Ron Howard nous raconte l'une des plus célèbres interviews de l'Histoire. Classique, mais prenant.
Le film commence au moment où Nixon quitte la maison blanche, en 74. Mais ce n'est pas le Watergate qui nous intéresse ici :
Frost / Nixon, l'heure de vérité est en fait un faux documentaire sur la célèbre série d'interviews de Nixon organisées trois ans plus tard par Frost. David Frost, c'est un présentateur de talkshow anglais ambitieux qui cherche le succès. Sans crédibilité, sans autre motif apparemment que celui de se faire un nom aux Etats-Unis et de profiter de l'importance de l'évènement, il emmène son producteur avec lui et se lance dans l'aventure. Son équipe prépare la série d'interviews en se renseignant sur le passé de Nixon, en reconstituant des infos qui pourront resservir ensuite. Mais Frost n'est pas vraiment à la hauteur, et il est loin de pouvoir se mesurer à
Nixon.
Ron Howard nous avait laissé plus que dubitatif après ses dernières œuvres. Il s'attaque ici à la mise en scène pour le cinéma d'une pièce de théâtre ; pari risqué pour un réalisateur qui a – malheureusement – fait du classicisme outré sa signature.

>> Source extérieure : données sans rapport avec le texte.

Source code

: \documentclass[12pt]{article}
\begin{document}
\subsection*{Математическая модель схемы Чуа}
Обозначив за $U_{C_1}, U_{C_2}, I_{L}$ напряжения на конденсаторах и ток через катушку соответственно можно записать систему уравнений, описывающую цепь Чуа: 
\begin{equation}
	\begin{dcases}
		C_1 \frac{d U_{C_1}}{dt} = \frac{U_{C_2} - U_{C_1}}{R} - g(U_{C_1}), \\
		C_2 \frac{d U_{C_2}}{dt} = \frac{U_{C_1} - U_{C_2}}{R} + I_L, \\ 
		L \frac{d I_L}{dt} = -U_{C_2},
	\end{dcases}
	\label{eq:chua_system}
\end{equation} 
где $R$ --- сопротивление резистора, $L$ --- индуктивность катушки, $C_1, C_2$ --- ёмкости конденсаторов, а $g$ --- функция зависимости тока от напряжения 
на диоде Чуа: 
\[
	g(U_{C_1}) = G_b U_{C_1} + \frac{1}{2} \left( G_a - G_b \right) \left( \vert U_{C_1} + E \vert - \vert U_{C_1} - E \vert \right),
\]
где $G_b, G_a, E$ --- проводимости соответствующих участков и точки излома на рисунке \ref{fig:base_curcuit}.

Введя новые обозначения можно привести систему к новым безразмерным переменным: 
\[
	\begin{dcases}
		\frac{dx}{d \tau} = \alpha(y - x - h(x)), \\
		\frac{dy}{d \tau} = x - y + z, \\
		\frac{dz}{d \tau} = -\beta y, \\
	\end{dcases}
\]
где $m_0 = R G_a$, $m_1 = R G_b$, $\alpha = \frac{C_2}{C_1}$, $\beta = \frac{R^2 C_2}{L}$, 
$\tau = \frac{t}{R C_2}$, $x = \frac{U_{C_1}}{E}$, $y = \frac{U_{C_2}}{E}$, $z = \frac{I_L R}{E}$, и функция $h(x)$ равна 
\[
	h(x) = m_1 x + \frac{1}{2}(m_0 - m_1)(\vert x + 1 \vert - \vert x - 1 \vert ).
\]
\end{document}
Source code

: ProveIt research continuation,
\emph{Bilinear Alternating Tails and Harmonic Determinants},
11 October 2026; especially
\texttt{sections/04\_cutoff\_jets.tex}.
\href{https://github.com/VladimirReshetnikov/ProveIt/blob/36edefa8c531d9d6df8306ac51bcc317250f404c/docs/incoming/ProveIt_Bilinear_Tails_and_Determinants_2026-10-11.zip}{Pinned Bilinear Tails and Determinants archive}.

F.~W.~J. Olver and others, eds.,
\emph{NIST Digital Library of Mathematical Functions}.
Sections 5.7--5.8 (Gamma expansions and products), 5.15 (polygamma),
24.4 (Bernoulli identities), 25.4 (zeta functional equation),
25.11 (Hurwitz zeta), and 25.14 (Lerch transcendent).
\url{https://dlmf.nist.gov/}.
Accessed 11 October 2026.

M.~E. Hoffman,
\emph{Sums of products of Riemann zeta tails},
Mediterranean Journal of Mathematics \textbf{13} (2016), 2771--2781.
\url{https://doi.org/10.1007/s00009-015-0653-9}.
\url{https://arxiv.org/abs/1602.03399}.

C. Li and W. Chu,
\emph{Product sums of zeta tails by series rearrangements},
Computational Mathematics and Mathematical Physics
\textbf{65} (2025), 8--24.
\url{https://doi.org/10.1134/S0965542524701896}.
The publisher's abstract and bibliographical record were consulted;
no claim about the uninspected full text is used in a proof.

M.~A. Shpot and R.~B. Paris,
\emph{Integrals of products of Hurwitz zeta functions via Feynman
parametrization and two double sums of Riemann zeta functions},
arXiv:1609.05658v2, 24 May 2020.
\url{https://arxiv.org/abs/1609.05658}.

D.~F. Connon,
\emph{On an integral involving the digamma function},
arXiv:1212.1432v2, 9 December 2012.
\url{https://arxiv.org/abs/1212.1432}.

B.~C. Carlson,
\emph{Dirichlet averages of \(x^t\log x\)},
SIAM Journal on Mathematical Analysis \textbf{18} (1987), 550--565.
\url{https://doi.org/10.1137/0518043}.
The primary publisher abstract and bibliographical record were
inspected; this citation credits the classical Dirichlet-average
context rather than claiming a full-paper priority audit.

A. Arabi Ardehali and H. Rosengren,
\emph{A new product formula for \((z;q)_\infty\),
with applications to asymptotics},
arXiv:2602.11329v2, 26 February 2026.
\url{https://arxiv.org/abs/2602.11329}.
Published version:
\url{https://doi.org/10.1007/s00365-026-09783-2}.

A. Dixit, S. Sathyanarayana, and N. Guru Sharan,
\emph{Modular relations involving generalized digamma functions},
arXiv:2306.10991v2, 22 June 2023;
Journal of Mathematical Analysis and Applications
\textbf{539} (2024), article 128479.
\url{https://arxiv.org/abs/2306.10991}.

Pourtant, il s'en sort des plus honorablement et met son sens du spectacle et de la dramaturgie (parfois facile, reconnaissons-le) au service du scénario de
Peter Morgan. L'approche du documentaire permet de nous plonger réellement dans l'histoire tout en apportant à l'ensemble une distanciation intéressante. Il n'y a pas de voix off, simplement des morceaux d'interviews des principaux protagonistes glissés tout au long de la narration.
Le fait de s'intéresser à Nixon trois ans après son départ de la Maison Blanche permet d'aborder une page importante de l'histoire moderne des Etats-Unis avec un angle d'attaque différent de celui qu'on pouvait prévoir, et surtout de se pencher non pas sur le politicien mais sur l'homme, celui qui, bien qu'étant un remarquable marionnettiste, a fini par reconnaître ses erreurs face à un journaliste qui n'avait apparemment pas la carrure pour recevoir une telle confession. Finalement, nous avons là un beau portrait de Nixon au-delà de l'homme de pouvoir et pour nous Français, qui avons vu le Watergate comme le symbole de la corruption politique, cela donne une nouvelle perspective ; on oublie facilement, il est vrai, les autres actions de Nixon, jusqu'au personnage politique même derrière ce scandale, et le film nous rappelle qu'il n'y a pas que cela à retenir.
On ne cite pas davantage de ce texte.